Fidelity Investments, the mutual fund firm best known for its star stock pickers since it was started almost seven decades ago, named former bond manager Charles Morrison to run its asset management unit.
Morrison, 53, who joined Fidelity in 1987 as a bond analyst, most recently was head of Fidelity’s $750 billion fixed-income division, the Boston-based company said Thursday in a statement. He will succeed Ronald P. O’Hanley, who said in January he will step down from his role at the end of this month.
Morrison has taken the top asset-management role at Fidelity as it is losing ground to rivals and as the firm continues to shift emphasis to its recordkeeping, retirement and brokerage businesses. Clients withdrew a net $1.1 billion last year from Fidelity’s money-management unit, which has $1.94 trillion in assets. Vanguard Group Inc., the biggest fund firm, drew $138 billion in new client money in 2013, according to spokesman John Woerth, and BlackRock Inc., the world’s largest money manager, attracted $117 billion.

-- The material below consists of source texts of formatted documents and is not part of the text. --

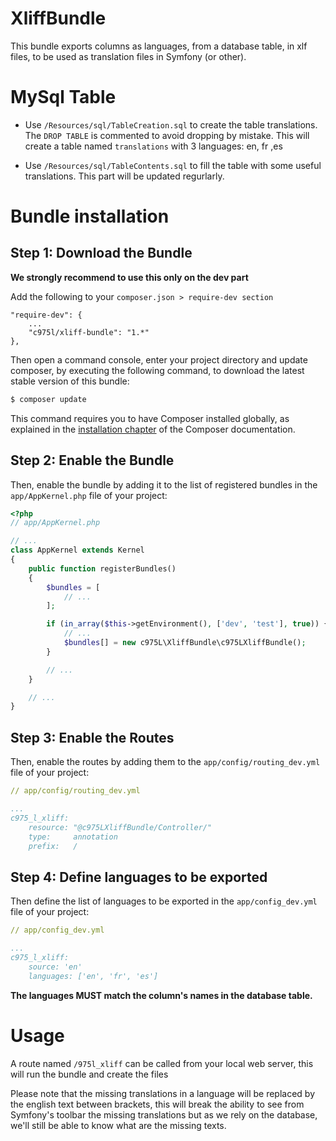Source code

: # XliffBundle

This bundle exports columns as languages, from a database table, in xlf files, to be used as translation files in Symfony (or other).

MySql Table
===========

- Use `/Resources/sql/TableCreation.sql` to create the table translations.
The `DROP TABLE` is commented to avoid dropping by mistake.
This will create a table named `translations` with 3 languages: en, fr ,es

- Use `/Resources/sql/TableContents.sql` to fill the table with some useful translations.
This part will be updated regurlarly.

Bundle installation
===================

Step 1: Download the Bundle
---------------------------

**We strongly recommend to use this only on the dev part**

Add the following to your `composer.json > require-dev section`
```
"require-dev": {
    ...
    "c975l/xliff-bundle": "1.*"
},
```
Then open a command console, enter your project directory and update composer,
by executing the following command, to download the latest stable version of this bundle:

```bash
$ composer update
```

This command requires you to have Composer installed globally, as explained
in the [installation chapter](https://getcomposer.org/doc/00-intro.md)
of the Composer documentation.

Step 2: Enable the Bundle
-------------------------

Then, enable the bundle by adding it to the list of registered bundles
in the `app/AppKernel.php` file of your project:

```php
<?php
// app/AppKernel.php

// ...
class AppKernel extends Kernel
{
    public function registerBundles()
    {
        $bundles = [
            // ...
        ];

        if (in_array($this->getEnvironment(), ['dev', 'test'], true)) {
            // ...
            $bundles[] = new c975L\XliffBundle\c975LXliffBundle();
        }

        // ...
    }

    // ...
}
```

Step 3: Enable the Routes
-------------------------

Then, enable the routes by adding them to the `app/config/routing_dev.yml` file of your project:

```yml
// app/config/routing_dev.yml

...
c975_l_xliff:
    resource: "@c975LXliffBundle/Controller/"
    type:     annotation
    prefix:   /
```

Step 4: Define languages to be exported
---------------------------------------

Then define the list of languages to be exported in the `app/config_dev.yml` file of your project:

```yml
// app/config_dev.yml

...
c975_l_xliff:
    source: 'en'
    languages: ['en', 'fr', 'es']
```
**The languages MUST match the column's names in the database table.**

Usage
=====

A route named `/975l_xliff` can be called from your local web server, this will run the bundle and create the files

Please note that the missing translations in a language will be replaced by the english text between brackets,
this will break the ability to see from Symfony's toolbar the missing translations but as we rely on the database,
we'll still be able to know what are the missing texts.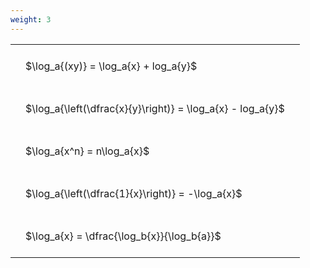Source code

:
 ```yaml
---
weight: 3
---
```


<style type="text/css">
#T_59a86 th.col_heading {
  text-align: left;
  font-size: 1em;
}
#T_59a86 td {
  text-align: left;
  font-size: 1em;
  padding: 1.5em;
}
</style>
<table id="T_59a86">
  <thead>
  </thead>
  <tbody>
    <tr>
      <td id="T_59a86_row0_col0" class="data row0 col0" >$\log_a{(xy)} = \log_a{x} + log_a{y}$</td>
    </tr>
    <tr>
      <td id="T_59a86_row1_col0" class="data row1 col0" >$\log_a{\left(\dfrac{x}{y}\right)} = \log_a{x} - log_a{y}$</td>
    </tr>
    <tr>
      <td id="T_59a86_row2_col0" class="data row2 col0" >$\log_a{x^n} = n\log_a{x}$</td>
    </tr>
    <tr>
      <td id="T_59a86_row3_col0" class="data row3 col0" >$\log_a{\left(\dfrac{1}{x}\right)} = -\log_a{x}$</td>
    </tr>
    <tr>
      <td id="T_59a86_row4_col0" class="data row4 col0" >$\log_a{x} = \dfrac{\log_b{x}}{\log_b{a}}$</td>
    </tr>
  </tbody>
</table>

“This is a gigantic financial-services company, but if the funds aren’t doing well, it colors the view of the whole organization,” John Bonnanzio, editor of Fidelity Monitor & Insight, an investor newsletter based in Wellesley, Massachusetts, said in a telephone interview. Bonnanzio said Morrison, whom he spoke with today, intends to make investment performance his main focus.
Morrison wasn’t available for an interview, said Vincent Loporchio, a spokesman for Fidelity.
The money Fidelity manages for clients rose 15% to $1.94 trillion in 2013, as the Standard & Poor’s 500 Index of U.S. stocks rallied 30%. Fidelity’s assets under administration, which include less profitable businesses such as recordkeeping for retirement plans, jumped 19% last year to $4.62 trillion after adding $126.9 billion in client money.